For the string "ISOLATION", work out how many lines of the data contain it and give that number with nothing added.

** STORED DATA follows **

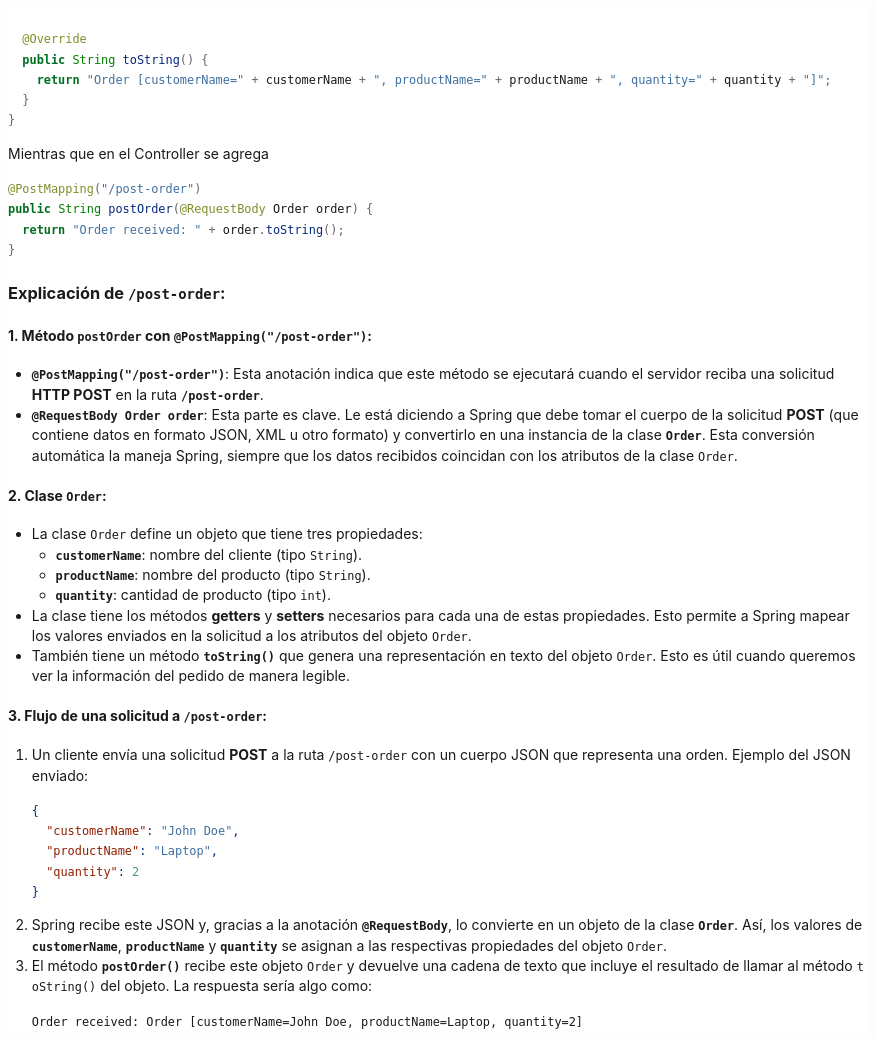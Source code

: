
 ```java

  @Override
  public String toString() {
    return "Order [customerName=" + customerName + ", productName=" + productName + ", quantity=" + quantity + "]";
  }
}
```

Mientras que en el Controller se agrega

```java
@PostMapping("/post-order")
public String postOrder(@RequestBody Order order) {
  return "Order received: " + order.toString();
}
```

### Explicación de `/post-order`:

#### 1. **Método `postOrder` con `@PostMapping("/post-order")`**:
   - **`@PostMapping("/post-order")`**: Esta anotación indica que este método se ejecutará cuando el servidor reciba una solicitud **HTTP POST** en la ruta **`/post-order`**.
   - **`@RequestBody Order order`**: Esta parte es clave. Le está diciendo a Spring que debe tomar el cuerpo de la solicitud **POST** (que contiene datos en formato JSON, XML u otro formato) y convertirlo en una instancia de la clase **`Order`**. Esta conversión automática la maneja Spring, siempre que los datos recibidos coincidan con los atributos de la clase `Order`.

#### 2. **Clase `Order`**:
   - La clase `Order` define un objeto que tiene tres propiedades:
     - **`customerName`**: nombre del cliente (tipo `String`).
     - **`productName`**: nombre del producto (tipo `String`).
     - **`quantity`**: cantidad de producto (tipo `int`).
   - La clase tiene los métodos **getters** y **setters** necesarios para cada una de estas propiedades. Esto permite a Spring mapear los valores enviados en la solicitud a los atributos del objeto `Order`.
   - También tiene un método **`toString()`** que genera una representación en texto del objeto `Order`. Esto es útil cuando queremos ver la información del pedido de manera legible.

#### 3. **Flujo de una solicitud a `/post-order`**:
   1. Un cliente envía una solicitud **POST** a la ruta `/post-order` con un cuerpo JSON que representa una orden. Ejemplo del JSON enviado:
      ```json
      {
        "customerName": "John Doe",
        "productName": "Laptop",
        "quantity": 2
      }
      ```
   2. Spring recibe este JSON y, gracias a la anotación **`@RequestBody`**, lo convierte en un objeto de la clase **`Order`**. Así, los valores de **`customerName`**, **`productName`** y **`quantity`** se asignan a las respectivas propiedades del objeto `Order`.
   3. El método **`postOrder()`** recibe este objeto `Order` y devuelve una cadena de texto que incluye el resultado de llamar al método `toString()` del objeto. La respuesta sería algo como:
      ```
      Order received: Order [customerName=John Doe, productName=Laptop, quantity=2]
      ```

** End of STORED DATA **
** STORED DATA follows **

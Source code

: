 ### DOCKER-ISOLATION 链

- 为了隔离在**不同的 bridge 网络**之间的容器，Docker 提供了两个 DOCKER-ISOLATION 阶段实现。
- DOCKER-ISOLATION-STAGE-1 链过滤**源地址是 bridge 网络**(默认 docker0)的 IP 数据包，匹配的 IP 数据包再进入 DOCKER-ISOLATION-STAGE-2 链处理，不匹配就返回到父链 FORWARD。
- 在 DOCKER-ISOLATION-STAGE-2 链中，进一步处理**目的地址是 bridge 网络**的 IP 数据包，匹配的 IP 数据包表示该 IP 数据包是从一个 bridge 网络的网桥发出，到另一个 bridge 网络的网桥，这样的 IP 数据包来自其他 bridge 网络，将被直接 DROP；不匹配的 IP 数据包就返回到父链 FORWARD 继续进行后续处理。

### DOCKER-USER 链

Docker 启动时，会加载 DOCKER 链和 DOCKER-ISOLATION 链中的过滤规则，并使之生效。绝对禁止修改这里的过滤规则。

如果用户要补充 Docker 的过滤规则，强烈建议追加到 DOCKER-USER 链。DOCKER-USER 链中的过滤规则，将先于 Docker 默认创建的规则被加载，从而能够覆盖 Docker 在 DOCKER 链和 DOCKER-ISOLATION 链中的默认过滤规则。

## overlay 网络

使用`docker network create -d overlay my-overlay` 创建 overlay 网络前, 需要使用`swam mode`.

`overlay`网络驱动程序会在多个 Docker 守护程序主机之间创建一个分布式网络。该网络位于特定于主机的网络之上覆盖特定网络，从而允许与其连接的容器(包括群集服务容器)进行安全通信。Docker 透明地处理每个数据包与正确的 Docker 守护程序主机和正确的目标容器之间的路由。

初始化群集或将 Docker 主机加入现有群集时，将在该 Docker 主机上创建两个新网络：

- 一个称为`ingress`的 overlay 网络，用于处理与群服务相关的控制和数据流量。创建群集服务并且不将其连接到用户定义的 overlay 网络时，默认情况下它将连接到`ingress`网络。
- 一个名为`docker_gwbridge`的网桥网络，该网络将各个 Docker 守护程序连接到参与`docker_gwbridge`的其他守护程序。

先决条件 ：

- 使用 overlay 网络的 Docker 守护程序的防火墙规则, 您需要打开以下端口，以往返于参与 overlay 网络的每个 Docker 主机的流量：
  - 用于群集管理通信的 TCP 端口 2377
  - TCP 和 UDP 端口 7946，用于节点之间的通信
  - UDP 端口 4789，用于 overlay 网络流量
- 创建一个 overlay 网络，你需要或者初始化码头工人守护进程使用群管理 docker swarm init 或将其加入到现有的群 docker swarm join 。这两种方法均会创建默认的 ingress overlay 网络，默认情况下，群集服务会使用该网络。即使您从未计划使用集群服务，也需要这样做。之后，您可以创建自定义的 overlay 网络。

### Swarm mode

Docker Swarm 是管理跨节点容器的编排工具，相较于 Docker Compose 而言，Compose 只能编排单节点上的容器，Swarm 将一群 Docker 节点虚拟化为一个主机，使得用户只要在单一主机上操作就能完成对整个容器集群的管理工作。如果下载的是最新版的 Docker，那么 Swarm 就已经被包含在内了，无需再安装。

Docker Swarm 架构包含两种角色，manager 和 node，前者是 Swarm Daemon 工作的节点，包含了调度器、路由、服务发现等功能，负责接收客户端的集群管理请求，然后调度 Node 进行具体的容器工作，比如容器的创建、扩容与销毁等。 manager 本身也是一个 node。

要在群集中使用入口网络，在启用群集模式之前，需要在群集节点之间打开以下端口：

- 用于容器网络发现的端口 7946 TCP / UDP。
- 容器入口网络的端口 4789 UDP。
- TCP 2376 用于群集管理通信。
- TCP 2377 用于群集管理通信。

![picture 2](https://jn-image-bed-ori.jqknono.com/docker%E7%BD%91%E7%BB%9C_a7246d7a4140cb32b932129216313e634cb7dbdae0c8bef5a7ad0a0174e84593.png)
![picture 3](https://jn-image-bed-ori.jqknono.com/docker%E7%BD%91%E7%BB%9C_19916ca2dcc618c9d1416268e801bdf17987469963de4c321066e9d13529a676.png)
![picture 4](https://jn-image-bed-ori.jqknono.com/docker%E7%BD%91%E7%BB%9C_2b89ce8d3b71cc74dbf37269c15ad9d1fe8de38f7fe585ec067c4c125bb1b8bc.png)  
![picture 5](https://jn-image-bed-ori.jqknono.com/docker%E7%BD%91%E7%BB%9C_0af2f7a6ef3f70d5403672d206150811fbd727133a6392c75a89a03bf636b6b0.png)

** End of STORED DATA **

EXPECTED OUTPUT = 6